# Cosine Similarity

In [1]:
import numpy as np
from sklearn.metrics.pairwise import cosine_similarity
from sklearn.preprocessing import StandardScaler

Cosine Similarity is cosine of the angle formed between two vectors, calculated as such:

$$cos(\theta) = \frac{A \cdotp B}{\|A\|\|B\|}$$

Within the context of this project, cosine similarity is the primary means of determining similarity between two channels, or, more accurately, one and several channels. It offers a high speed calculation with satisfactory results and provides a viable substitution for more computationally intense algorithms such as Alternating Least Squares and Stochastic Gradient Descent. GraphLab has optimized these methods but the data does not take the form of user-item relationship, nor can it expediently convert the data into a structured frame fast enough to not detract from the user experience. As such, cosine similarity seemed the best and most implementable method given a two week time frame.

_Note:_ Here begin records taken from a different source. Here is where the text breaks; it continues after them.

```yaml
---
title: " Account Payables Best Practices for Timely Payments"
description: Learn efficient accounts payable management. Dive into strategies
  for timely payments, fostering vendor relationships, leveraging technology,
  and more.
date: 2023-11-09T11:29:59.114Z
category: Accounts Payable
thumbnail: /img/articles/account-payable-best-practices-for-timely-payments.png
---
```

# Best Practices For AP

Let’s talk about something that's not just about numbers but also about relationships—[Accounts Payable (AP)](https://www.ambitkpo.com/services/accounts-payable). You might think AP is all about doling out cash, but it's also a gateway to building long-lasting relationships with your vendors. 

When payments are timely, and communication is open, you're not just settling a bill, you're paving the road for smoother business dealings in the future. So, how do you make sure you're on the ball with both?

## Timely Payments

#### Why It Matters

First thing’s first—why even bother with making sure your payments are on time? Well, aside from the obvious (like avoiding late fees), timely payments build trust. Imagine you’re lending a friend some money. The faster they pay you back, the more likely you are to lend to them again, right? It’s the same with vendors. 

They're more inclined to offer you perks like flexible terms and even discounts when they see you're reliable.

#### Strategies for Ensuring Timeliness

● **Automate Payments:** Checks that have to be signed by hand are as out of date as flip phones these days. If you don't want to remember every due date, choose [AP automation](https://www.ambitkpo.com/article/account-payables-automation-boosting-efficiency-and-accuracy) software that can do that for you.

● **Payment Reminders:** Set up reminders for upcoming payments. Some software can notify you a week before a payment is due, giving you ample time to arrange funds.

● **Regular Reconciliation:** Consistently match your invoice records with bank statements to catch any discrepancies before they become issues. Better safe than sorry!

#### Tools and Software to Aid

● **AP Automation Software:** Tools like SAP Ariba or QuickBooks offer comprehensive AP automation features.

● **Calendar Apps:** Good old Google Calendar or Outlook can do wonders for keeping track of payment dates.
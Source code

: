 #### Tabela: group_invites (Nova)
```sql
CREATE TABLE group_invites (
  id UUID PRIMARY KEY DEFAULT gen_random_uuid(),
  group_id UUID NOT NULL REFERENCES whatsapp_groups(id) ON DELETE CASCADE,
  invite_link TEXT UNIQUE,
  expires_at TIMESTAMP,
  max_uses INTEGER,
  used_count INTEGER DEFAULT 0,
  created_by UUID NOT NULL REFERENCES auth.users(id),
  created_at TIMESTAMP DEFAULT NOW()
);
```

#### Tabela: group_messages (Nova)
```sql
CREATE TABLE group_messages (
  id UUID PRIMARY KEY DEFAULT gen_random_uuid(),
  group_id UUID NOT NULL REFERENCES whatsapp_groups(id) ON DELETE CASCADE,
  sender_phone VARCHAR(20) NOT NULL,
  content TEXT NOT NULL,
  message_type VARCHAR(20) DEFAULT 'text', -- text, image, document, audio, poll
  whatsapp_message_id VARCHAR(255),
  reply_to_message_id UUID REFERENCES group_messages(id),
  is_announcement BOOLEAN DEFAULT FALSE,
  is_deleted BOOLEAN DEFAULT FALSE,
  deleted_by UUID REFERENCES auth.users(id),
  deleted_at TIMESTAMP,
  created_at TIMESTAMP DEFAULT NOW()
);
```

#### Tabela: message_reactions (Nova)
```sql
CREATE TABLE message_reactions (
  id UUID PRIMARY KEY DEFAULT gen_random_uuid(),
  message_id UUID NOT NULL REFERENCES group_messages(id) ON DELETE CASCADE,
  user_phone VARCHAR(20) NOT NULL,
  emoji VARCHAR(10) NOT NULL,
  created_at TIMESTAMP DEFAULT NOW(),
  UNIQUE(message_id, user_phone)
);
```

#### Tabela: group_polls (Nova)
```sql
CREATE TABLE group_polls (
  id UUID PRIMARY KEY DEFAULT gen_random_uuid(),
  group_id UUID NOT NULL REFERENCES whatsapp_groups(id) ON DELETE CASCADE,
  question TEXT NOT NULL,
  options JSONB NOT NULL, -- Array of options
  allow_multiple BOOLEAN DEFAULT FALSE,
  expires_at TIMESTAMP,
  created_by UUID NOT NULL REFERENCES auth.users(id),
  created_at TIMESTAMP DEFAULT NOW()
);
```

Let's try it out on some dummy data.

In [2]:
n = np.array([[1,1,1],[1,0,0],[1,0,1],[0,1,1]])
m = np.array([[0,1,1]])

In [3]:
cosine_similarity(n,m)

array([[ 0.81649658],
       [ 0.        ],
       [ 0.5       ],
       [ 1.        ]])

As we can see, the vectors in n that resemble m the most end up scoring higher on their similarity score. Note that the cosine of 0 is 1, so we can immediately deduce that a perfect score occurs when two vectors point in precisely the same direction. Similarly, we get a similarity of 0 if the vectors are perpendicular (90 degree angle) and -1 if they point in the exact opposite directions (180 degrees).

However, to utilize cosine similarity properly in a recomendation engine, we need to place our locus on our data's center of mass. In other words, we must scale our data set, so let's do that now and see how our results change.

In [4]:
scale = StandardScaler()
scaled_n = scale.fit_transform(n)
scaled_m = scale.transform(m)

cosine_similarity(scaled_n,scaled_m)



array([[ 0.12403473],
       [-0.69230769],
       [-0.62017367],
       [ 1.        ]])

As we can see, while the placement of our results hasn't changed, the values by which they are ranked have very much so. The only score that hasn't changed is that of our perfect match, thanks to the fact that the two vectors were the exact same to begin with. Note that score order will not always remain the same after scaling. We just happen to have a special case.

Within the context of the project, each score is the similarity between one channel and another, where one channel is being scored against multiple. So, each vector has a name, the name of the channel being scored against. If the vectors are ranked on their similarity scores, we'd also return the name of the channel so the user understands who is most similar.